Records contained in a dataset
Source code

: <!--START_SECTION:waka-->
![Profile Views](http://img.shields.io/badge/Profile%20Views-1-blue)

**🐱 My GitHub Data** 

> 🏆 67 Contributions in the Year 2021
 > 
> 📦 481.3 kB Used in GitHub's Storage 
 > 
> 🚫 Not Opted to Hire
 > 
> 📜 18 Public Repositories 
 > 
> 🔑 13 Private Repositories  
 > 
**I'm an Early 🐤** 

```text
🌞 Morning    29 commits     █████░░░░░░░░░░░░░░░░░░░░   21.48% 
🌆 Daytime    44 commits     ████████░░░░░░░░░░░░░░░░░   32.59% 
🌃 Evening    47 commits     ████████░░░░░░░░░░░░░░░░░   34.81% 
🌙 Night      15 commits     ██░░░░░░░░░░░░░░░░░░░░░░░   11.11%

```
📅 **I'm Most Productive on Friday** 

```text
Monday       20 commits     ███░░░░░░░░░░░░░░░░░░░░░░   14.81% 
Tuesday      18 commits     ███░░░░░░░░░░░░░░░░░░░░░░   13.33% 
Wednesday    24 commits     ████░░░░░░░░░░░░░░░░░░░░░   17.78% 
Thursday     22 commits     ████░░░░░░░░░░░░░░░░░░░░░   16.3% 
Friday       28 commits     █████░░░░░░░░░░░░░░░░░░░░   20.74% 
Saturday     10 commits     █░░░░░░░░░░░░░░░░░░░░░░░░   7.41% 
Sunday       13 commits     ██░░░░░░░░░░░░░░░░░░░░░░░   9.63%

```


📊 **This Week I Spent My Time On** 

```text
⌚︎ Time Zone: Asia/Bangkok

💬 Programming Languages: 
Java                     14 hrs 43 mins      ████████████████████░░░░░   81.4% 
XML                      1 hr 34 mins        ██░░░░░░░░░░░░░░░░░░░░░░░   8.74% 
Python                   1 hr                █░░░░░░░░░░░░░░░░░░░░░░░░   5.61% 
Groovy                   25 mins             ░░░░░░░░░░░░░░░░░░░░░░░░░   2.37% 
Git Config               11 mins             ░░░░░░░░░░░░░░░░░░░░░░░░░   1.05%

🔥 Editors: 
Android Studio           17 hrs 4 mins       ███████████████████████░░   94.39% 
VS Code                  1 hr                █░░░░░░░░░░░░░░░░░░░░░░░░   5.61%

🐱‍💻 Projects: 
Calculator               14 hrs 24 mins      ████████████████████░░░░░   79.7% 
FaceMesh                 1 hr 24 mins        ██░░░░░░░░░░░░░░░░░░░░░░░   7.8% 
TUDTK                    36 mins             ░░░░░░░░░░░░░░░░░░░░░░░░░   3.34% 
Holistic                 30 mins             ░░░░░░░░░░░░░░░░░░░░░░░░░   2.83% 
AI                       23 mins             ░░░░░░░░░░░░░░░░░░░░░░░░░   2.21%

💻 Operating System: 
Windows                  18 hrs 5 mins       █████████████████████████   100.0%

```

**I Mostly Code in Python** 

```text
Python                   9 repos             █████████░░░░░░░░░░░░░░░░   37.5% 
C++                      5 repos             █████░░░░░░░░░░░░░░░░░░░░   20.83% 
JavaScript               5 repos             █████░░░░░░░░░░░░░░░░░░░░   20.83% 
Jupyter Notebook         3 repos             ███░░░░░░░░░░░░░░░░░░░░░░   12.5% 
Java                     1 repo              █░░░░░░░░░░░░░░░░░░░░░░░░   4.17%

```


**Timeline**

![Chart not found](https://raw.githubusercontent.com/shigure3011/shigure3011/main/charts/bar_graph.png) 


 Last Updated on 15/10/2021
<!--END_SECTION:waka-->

__Work item__:
Print the data above exactly as it reads.

__Result of the exercise__:
Source code

: <!--START_SECTION:waka-->
![Profile Views](http://img.shields.io/badge/Profile%20Views-1-blue)

**🐱 My GitHub Data** 

> 🏆 67 Contributions in the Year 2021
 > 
> 📦 481.3 kB Used in GitHub's Storage 
 > 
> 🚫 Not Opted to Hire
 > 
> 📜 18 Public Repositories 
 > 
> 🔑 13 Private Repositories  
 > 
**I'm an Early 🐤** 

```text
🌞 Morning    29 commits     █████░░░░░░░░░░░░░░░░░░░░   21.48% 
🌆 Daytime    44 commits     ████████░░░░░░░░░░░░░░░░░   32.59% 
🌃 Evening    47 commits     ████████░░░░░░░░░░░░░░░░░   34.81% 
🌙 Night      15 commits     ██░░░░░░░░░░░░░░░░░░░░░░░   11.11%

```
📅 **I'm Most Productive on Friday** 

```text
Monday       20 commits     ███░░░░░░░░░░░░░░░░░░░░░░   14.81% 
Tuesday      18 commits     ███░░░░░░░░░░░░░░░░░░░░░░   13.33% 
Wednesday    24 commits     ████░░░░░░░░░░░░░░░░░░░░░   17.78% 
Thursday     22 commits     ████░░░░░░░░░░░░░░░░░░░░░   16.3% 
Friday       28 commits     █████░░░░░░░░░░░░░░░░░░░░   20.74% 
Saturday     10 commits     █░░░░░░░░░░░░░░░░░░░░░░░░   7.41% 
Sunday       13 commits     ██░░░░░░░░░░░░░░░░░░░░░░░   9.63%

```


📊 **This Week I Spent My Time On** 

```text
⌚︎ Time Zone: Asia/Bangkok

💬 Programming Languages: 
Java                     14 hrs 43 mins      ████████████████████░░░░░   81.4% 
XML                      1 hr 34 mins        ██░░░░░░░░░░░░░░░░░░░░░░░   8.74% 
Python                   1 hr                █░░░░░░░░░░░░░░░░░░░░░░░░   5.61% 
Groovy                   25 mins             ░░░░░░░░░░░░░░░░░░░░░░░░░   2.37% 
Git Config               11 mins             ░░░░░░░░░░░░░░░░░░░░░░░░░   1.05%

🔥 Editors: 
Android Studio           17 hrs 4 mins       ███████████████████████░░   94.39% 
VS Code                  1 hr                █░░░░░░░░░░░░░░░░░░░░░░░░   5.61%

🐱‍💻 Projects: 
Calculator               14 hrs 24 mins      ████████████████████░░░░░   79.7% 
FaceMesh                 1 hr 24 mins        ██░░░░░░░░░░░░░░░░░░░░░░░   7.8% 
TUDTK                    36 mins             ░░░░░░░░░░░░░░░░░░░░░░░░░   3.34% 
Holistic                 30 mins             ░░░░░░░░░░░░░░░░░░░░░░░░░   2.83% 
AI                       23 mins             ░░░░░░░░░░░░░░░░░░░░░░░░░   2.21%

💻 Operating System: 
Windows                  18 hrs 5 mins       █████████████████████████   100.0%

```

**I Mostly Code in Python** 

```text
Python                   9 repos             █████████░░░░░░░░░░░░░░░░   37.5% 
C++                      5 repos             █████░░░░░░░░░░░░░░░░░░░░   20.83% 
JavaScript               5 repos             █████░░░░░░░░░░░░░░░░░░░░   20.83% 
Jupyter Notebook         3 repos             ███░░░░░░░░░░░░░░░░░░░░░░   12.5% 
Java                     1 repo              █░░░░░░░░░░░░░░░░░░░░░░░░   4.17%

```


**Timeline**

![Chart not found](https://raw.githubusercontent.com/shigure3011/shigure3011/main/charts/bar_graph.png) 


 Last Updated on 15/10/2021
<!--END_SECTION:waka-->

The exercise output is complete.